Hablemos de números, aunque en este país las estadísticas suelan ser el dibujo de una esperanza que nunca llega.

 La aritmética del espanto
Fíjense en este detalle: en Argentina tenemos unos 12 millones de menores. ¿Saben cuántos tienen una denuncia penal? El 0,55%. Eso nos deja un 99,45% de chicos que, a pesar de todo, no delinquen. Pero claro, en la mesa de saldos de la política, ese 0,55% pesa más que el abandono del resto.

Es la termodinámica del cinismo: calientan el ánimo social con el dolor de las víctimas —un dolor que respeto profundamente porque es el único que "las paga" de verdad— para ocultar que el Estado es el que "las hace" por omisión.

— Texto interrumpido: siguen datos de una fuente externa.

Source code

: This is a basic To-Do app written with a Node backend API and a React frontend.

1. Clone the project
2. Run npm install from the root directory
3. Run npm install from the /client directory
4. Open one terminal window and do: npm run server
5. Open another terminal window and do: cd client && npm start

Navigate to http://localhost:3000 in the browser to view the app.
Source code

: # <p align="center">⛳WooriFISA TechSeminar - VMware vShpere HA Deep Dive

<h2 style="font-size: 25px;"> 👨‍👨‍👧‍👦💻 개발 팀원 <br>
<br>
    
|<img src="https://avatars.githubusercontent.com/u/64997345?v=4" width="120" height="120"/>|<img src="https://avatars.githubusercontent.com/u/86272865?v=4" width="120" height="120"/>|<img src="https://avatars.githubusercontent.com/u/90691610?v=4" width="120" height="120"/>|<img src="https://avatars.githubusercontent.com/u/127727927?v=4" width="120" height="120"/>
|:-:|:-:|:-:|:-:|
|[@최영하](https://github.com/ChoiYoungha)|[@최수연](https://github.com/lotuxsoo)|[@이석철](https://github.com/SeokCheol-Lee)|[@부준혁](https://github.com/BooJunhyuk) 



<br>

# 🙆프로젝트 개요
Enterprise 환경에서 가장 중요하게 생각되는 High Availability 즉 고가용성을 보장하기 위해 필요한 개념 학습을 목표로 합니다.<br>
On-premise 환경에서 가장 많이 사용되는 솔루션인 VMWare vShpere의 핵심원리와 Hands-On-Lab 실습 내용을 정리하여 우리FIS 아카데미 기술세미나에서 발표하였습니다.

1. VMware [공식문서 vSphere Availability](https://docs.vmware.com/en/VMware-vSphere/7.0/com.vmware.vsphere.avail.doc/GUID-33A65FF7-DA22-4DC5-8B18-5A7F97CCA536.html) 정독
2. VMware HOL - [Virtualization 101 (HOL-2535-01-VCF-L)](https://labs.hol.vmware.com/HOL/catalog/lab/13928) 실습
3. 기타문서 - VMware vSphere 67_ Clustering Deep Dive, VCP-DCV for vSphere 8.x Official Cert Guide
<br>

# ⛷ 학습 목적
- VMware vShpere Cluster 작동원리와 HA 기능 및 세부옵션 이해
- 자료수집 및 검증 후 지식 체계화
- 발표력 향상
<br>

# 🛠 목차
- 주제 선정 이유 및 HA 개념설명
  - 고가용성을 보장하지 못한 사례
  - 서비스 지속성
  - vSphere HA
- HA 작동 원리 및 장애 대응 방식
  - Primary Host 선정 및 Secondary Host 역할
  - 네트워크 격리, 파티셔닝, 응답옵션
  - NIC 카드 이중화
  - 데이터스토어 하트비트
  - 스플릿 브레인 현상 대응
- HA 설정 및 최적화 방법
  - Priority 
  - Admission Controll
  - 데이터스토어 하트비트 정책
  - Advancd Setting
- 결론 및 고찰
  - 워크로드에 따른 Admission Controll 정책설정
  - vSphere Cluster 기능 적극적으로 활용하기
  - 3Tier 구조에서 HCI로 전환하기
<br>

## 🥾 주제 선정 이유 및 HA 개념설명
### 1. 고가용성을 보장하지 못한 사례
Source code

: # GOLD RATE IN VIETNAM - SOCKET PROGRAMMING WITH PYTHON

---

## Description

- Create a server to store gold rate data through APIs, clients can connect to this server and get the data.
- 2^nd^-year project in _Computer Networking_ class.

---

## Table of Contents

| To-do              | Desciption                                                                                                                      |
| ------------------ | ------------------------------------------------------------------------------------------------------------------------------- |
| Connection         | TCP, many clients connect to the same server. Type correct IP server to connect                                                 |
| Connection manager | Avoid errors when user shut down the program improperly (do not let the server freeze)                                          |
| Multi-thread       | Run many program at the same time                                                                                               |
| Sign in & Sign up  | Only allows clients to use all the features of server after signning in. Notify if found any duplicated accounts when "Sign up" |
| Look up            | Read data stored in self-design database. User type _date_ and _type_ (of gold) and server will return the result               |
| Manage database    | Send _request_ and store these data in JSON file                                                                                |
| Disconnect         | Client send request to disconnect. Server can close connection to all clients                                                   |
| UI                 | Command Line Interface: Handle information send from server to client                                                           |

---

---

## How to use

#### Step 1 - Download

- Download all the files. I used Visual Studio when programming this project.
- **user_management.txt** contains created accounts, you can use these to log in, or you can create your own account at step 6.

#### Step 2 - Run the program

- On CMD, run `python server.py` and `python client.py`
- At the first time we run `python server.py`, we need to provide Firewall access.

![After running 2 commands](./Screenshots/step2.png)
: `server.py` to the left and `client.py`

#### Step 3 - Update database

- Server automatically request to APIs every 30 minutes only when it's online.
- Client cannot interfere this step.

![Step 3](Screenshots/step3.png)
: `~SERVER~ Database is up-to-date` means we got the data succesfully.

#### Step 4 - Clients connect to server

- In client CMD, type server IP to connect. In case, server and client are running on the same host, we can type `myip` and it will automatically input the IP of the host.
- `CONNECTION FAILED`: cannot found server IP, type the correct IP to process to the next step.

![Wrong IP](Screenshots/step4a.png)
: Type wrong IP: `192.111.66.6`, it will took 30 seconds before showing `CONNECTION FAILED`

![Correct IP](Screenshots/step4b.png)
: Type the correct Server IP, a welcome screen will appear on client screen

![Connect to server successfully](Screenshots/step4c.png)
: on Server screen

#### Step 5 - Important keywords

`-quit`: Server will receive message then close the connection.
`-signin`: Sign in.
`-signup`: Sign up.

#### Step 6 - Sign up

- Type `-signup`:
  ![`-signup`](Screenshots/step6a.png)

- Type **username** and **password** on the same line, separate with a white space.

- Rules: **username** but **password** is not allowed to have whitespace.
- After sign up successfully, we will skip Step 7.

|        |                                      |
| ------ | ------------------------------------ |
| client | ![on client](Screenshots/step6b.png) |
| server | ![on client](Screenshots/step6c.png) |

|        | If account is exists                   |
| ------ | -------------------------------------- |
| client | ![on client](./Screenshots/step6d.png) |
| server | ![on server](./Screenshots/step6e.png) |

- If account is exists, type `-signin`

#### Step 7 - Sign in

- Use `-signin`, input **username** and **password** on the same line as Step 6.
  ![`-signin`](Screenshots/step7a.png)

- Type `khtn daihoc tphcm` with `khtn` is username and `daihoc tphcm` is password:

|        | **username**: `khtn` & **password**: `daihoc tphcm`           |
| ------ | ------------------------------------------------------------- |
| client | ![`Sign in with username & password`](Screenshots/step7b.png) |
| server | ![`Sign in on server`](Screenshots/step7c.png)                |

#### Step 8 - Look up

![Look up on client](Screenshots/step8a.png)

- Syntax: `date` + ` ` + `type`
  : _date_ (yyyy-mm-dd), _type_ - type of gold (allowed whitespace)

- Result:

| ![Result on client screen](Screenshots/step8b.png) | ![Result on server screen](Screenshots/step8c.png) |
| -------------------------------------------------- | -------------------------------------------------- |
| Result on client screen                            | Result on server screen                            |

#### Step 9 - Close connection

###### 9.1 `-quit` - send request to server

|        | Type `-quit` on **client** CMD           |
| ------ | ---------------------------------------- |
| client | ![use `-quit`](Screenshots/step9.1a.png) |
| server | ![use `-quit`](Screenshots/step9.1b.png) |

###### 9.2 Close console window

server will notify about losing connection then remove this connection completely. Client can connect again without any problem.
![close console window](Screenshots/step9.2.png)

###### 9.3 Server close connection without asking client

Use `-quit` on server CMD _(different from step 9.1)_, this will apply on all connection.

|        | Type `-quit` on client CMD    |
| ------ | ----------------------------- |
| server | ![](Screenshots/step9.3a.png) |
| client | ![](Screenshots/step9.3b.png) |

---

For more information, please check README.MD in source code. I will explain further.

El Tratado de las Buenas Intenciones (y el tacho de basura)
Nuestros legisladores, con una elasticidad moral envidiable, citan la Convención de los Derechos del Niño. Dicen que bajar la edad es "cumplir con estándares internacionales". Pero lean el Artículo 1° y el 3°: el Estado está obligado a garantizar derechos civiles, educativos y sanitarios. Es la jerarquía constitucional, no una opinión de café.

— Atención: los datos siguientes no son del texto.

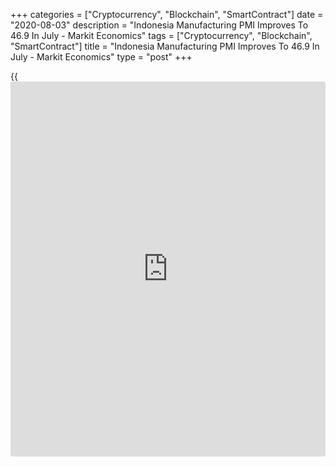 +++
categories = ["Cryptocurrency", "Blockchain", "SmartContract"]
date = "2020-08-03"
description = "Indonesia Manufacturing PMI Improves To 46.9 In July - Markit Economics"
tags = ["Cryptocurrency", "Blockchain", "SmartContract"]
title = "Indonesia Manufacturing PMI Improves To 46.9 In July - Markit Economics"
type = "post"
+++

{{<iframe id="large-banner" src="https://www.bounty.group/#slide=28.0" width="100%" height="600" scrolling="no" style="border: 0px solid rgb(216, 221, 230); border-radius: 3px;">}}

The manufacturing sector in Indonesia continued to contract in July,
albeit at a slower rate, the latest survey from Markit Economics showed
on Monday with a six-month high manufacturing PMI score of 46.9.

That's up from 39.1 in June, although it remains beneath the boom-or-
bust line of 50 that separates expansion from contraction.

Individually, production and new orders declined at much slower rates,
while [business][1] optimism remained elevated.

Gradual steps to restart the Indonesian [economy][2] also led to a much
softer fall in overall demand. The downturn in total new orders was only
marginal in July despite a substantial fall in export sales.

For comments and feedback [contact](https://www.playgroundfx.com/contact/): editorial@rtt[news](https://www.letsplayfx.com/blog/forex-news-website/).com

[Economic News][2]

 **What parts of the world are seeing the best (and worst) economic
performances lately? Click[here][3] to check out our [Econ Scorecard][3]
and find out! See up-to-the-moment [ranking](https://www.playgroundfx.com/blog/crypto-exchange-ranking/)s for the best and worst
performers in [GDP][4], [unemployment rate][5], [inflation][6] and much
more.**

   1. www.rtt[news](https://www.letsplayfx.com/blog/forex-news-website/).com/Content/Business.aspx
   2. www.rtt[news](https://www.letsplayfx.com/blog/forex-news-website/).com/Content/EconomicNews.aspx
   3. www.rtt[news](https://www.letsplayfx.com/blog/forex-news-website/).com/economic-scorecard/world-rank/unemployment-rate/highest-performance.aspx
   4. www.rtt[news](https://www.letsplayfx.com/blog/forex-news-website/).com/economic-scorecard/world-rank/GDP/highest-performance.aspx
   5. www.rtt[news](https://www.letsplayfx.com/blog/forex-news-website/).com/economic-scorecard/world-rank/unemployment-rate/lowest-performance.aspx
   6. www.rtt[news](https://www.letsplayfx.com/blog/forex-news-website/).com/economic-scorecard/world-rank/CPI/highest-performance.aspx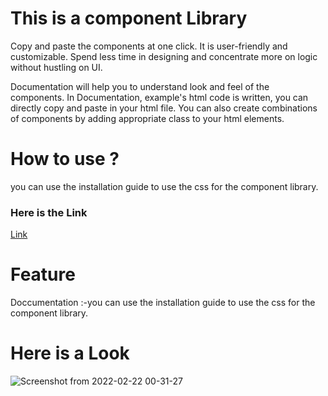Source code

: # This is a component Library

Copy and paste the components at one click. It is user-friendly and customizable. 
Spend less time in designing and concentrate more on logic without hustling on UI.

Documentation will help you to understand look and feel of the components.
In Documentation, example's html code is written, you can directly copy and paste in your html file.
You can also create combinations of components by adding appropriate class to your html elements.

# How to use ?
you can use the installation guide to use the css for the component library.
### Here is the Link
[Link](silly-hoover-e5d73d.netlify.app/)
# Feature
Doccumentation :-you can use the installation guide to use the css for the component library.

# Here is a Look

![Screenshot from 2022-02-22 00-31-27](https://user-images.githubusercontent.com/90403664/155013586-c76cf17c-4cd0-4ac1-b353-dbafdb12e995.png)








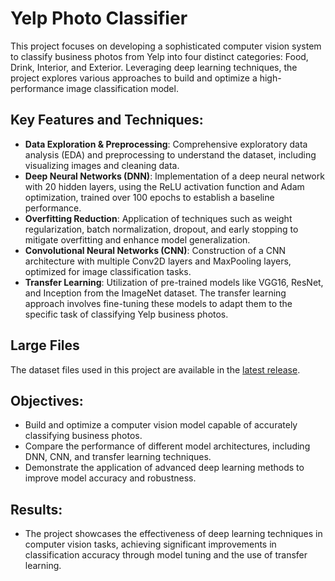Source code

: # Yelp Photo Classifier
This project focuses on developing a sophisticated computer vision system to classify business photos from Yelp into four distinct categories: Food, Drink, Interior, and Exterior. Leveraging deep learning techniques, the project explores various approaches to build and optimize a high-performance image classification model.

## Key Features and Techniques:
- **Data Exploration & Preprocessing**: Comprehensive exploratory data analysis (EDA) and preprocessing to understand the dataset, including visualizing images and cleaning data.
- **Deep Neural Networks (DNN)**: Implementation of a deep neural network with 20 hidden layers, using the ReLU activation function and Adam optimization, trained over 100 epochs to establish a baseline performance.
- **Overfitting Reduction**: Application of techniques such as weight regularization, batch normalization, dropout, and early stopping to mitigate overfitting and enhance model generalization.
- **Convolutional Neural Networks (CNN)**: Construction of a CNN architecture with multiple Conv2D layers and MaxPooling layers, optimized for image classification tasks.
- **Transfer Learning**: Utilization of pre-trained models like VGG16, ResNet, and Inception from the ImageNet dataset. The transfer learning approach involves fine-tuning these models to adapt them to the specific task of classifying Yelp business photos.

## Large Files
The dataset files used in this project are available in the [latest release](https://github.com/fabrizi0rigodanz0/Yelp_Photo_Classifier/releases/tag/v1.0).

## Objectives:
- Build and optimize a computer vision model capable of accurately classifying business photos.
- Compare the performance of different model architectures, including DNN, CNN, and transfer learning techniques.
- Demonstrate the application of advanced deep learning methods to improve model accuracy and robustness.

## Results:
- The project showcases the effectiveness of deep learning techniques in computer vision tasks, achieving significant improvements in classification accuracy through model tuning and the use of transfer learning.
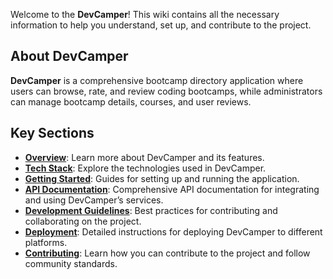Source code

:Welcome to the **DevCamper**! This wiki contains all the necessary information to help you understand, set up, and contribute to the project.

## About DevCamper

**DevCamper** is a comprehensive bootcamp directory application where users can browse, rate, and review coding bootcamps, while administrators can manage bootcamp details, courses, and user reviews.

## Key Sections

- **[Overview](https://github.com/prasadhonrao/devcamper/wiki/Overview)**: Learn more about DevCamper and its features.
- **[Tech Stack](https://github.com/prasadhonrao/devcamper/wiki/Tech-Stack)**: Explore the technologies used in DevCamper.
- **[Getting Started](https://github.com/prasadhonrao/devcamper/wiki/Getting-Started)**: Guides for setting up and running the application.
- **[API Documentation](https://github.com/prasadhonrao/devcamper/wiki/API-Documentation)**: Comprehensive API documentation for integrating and using DevCamper’s services.
- **[Development Guidelines](https://github.com/prasadhonrao/devcamper/wiki/Development-Guidelines)**: Best practices for contributing and collaborating on the project.
- **[Deployment](https://github.com/prasadhonrao/devcamper/wiki/Deployment)**: Detailed instructions for deploying DevCamper to different platforms.
- **[Contributing](https://github.com/prasadhonrao/devcamper/wiki/Contributing)**: Learn how you can contribute to the project and follow community standards.
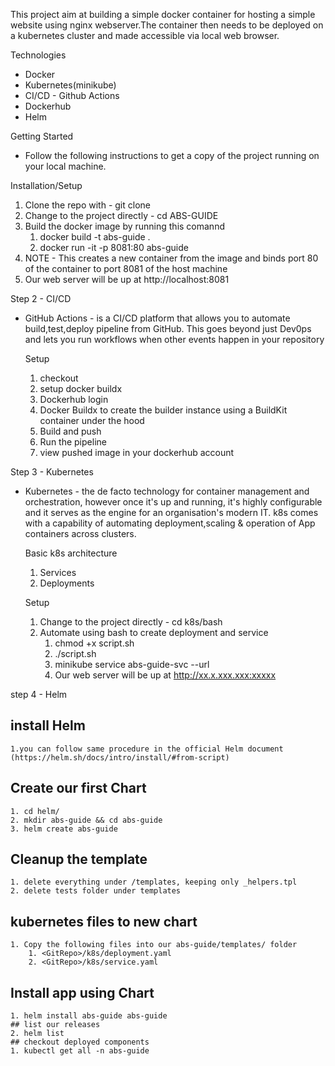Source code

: This project aim at building a simple docker container for hosting a simple website using nginx webserver.The container then needs to be deployed on a kubernetes cluster and made accessible via local web browser.

Technologies
* Docker
* Kubernetes(minikube)
* CI/CD - Github Actions
* Dockerhub
* Helm

Getting Started
* Follow the following instructions to get a copy of the project running on your local machine.

Installation/Setup
  1. Clone the repo with - git clone <repo url>
  2. Change to the project directly - cd ABS-GUIDE
  3. Build the docker image by running this comannd 
        1. docker build -t abs-guide .
        2. docker run -it -p 8081:80 abs-guide
  4. NOTE - This creates a new container from the image and binds port 80 of the container to port 8081 of the host machine
  5. Our web server will be up at http://localhost:8081

Step 2 - CI/CD 
* GitHub Actions - is a CI/CD platform that allows you to automate build,test,deploy pipeline from GitHub. This goes beyond just Dev0ps 
  and lets you run workflows when other events happen in your repository

  Setup
  1. checkout
  2. setup docker buildx
  3. Dockerhub login
  4. Docker Buildx to create the builder instance using a BuildKit container under the hood
  5. Build and push
  6. Run the pipeline
  7. view pushed image in your dockerhub account

Step 3 - Kubernetes
* Kubernetes - the de facto technology for container management and orchestration, however once it's up and running, it's highly configurable
  and it serves as the engine for an organisation's modern IT. k8s comes with a capability of automating deployment,scaling & operation of App containers across clusters.

  Basic k8s architecture
  1. Services
  2. Deployments

  Setup
  1. Change to the project directly - cd k8s/bash
  2. Automate using bash to create deployment and service
        1. chmod +x script.sh
        2. ./script.sh
        3. minikube service abs-guide-svc --url
        4. Our web server will be up at http://xx.x.xxx.xxx:xxxxx

step 4 - Helm
## install Helm 
    1.you can follow same procedure in the official Helm document (https://helm.sh/docs/intro/install/#from-script)
## Create our first Chart
    1. cd helm/
    2. mkdir abs-guide && cd abs-guide
    3. helm create abs-guide
## Cleanup the template
    1. delete everything under /templates, keeping only _helpers.tpl
    2. delete tests folder under templates
## kubernetes files to new chart
    1. Copy the following files into our abs-guide/templates/ folder
        1. <GitRepo>/k8s/deployment.yaml
        2. <GitRepo>/k8s/service.yaml
## Install app using Chart
    1. helm install abs-guide abs-guide
    ## list our releases
    2. helm list
    ## checkout deployed components
    1. kubectl get all -n abs-guide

Pero parece que en el manual del político promedio, "resguardar el Interés Superior del Niño" significa esperar a que el pibe se caiga del sistema para caerle encima con todo el peso de una ley que llega tarde. El Estado no evita el daño; el Estado es el espectador que aplaude cuando el desastre se consuma para luego venderte el candado.

El escenario del crimen: La realidad material
No se puede analizar una ley en el vacío, como si viviéramos en una maqueta suiza. Miren el barro donde se va a insertar esta norma:

Pobreza infantil: El 60% de nuestros chicos son pobres.
Indigencia: Cerca de 600.000 pibes ni siquiera tienen para el guiso.
Herencia de exclusión: Ya vamos por la tercera generación que no sabe lo que es un recibo de sueldo formal.
"El germen del delito no es una elección estética; es la crueldad de un desamparo sin límites. El ajuste aplasta a un chico que nace en la periferia de la existencia y cuya única relación con el Estado será el frío de una celda."
Es una burla demagógica y repugnante. El Estado omite educar, omite dar salud, omite dar techo y, finalmente, sanciona y criminaliza a quienes abandonó previamente.

Vivimos en un sistema que fabrica marginales sin pudor, donde se corta el hilo por la más delgado: la niñez. Esa niñez que ya nació condenada mucho antes de que un juez le dicte la sentencia. Bajen la edad todo lo que quieran; el fracaso seguirá teniendo la misma mayoría de edad de siempre.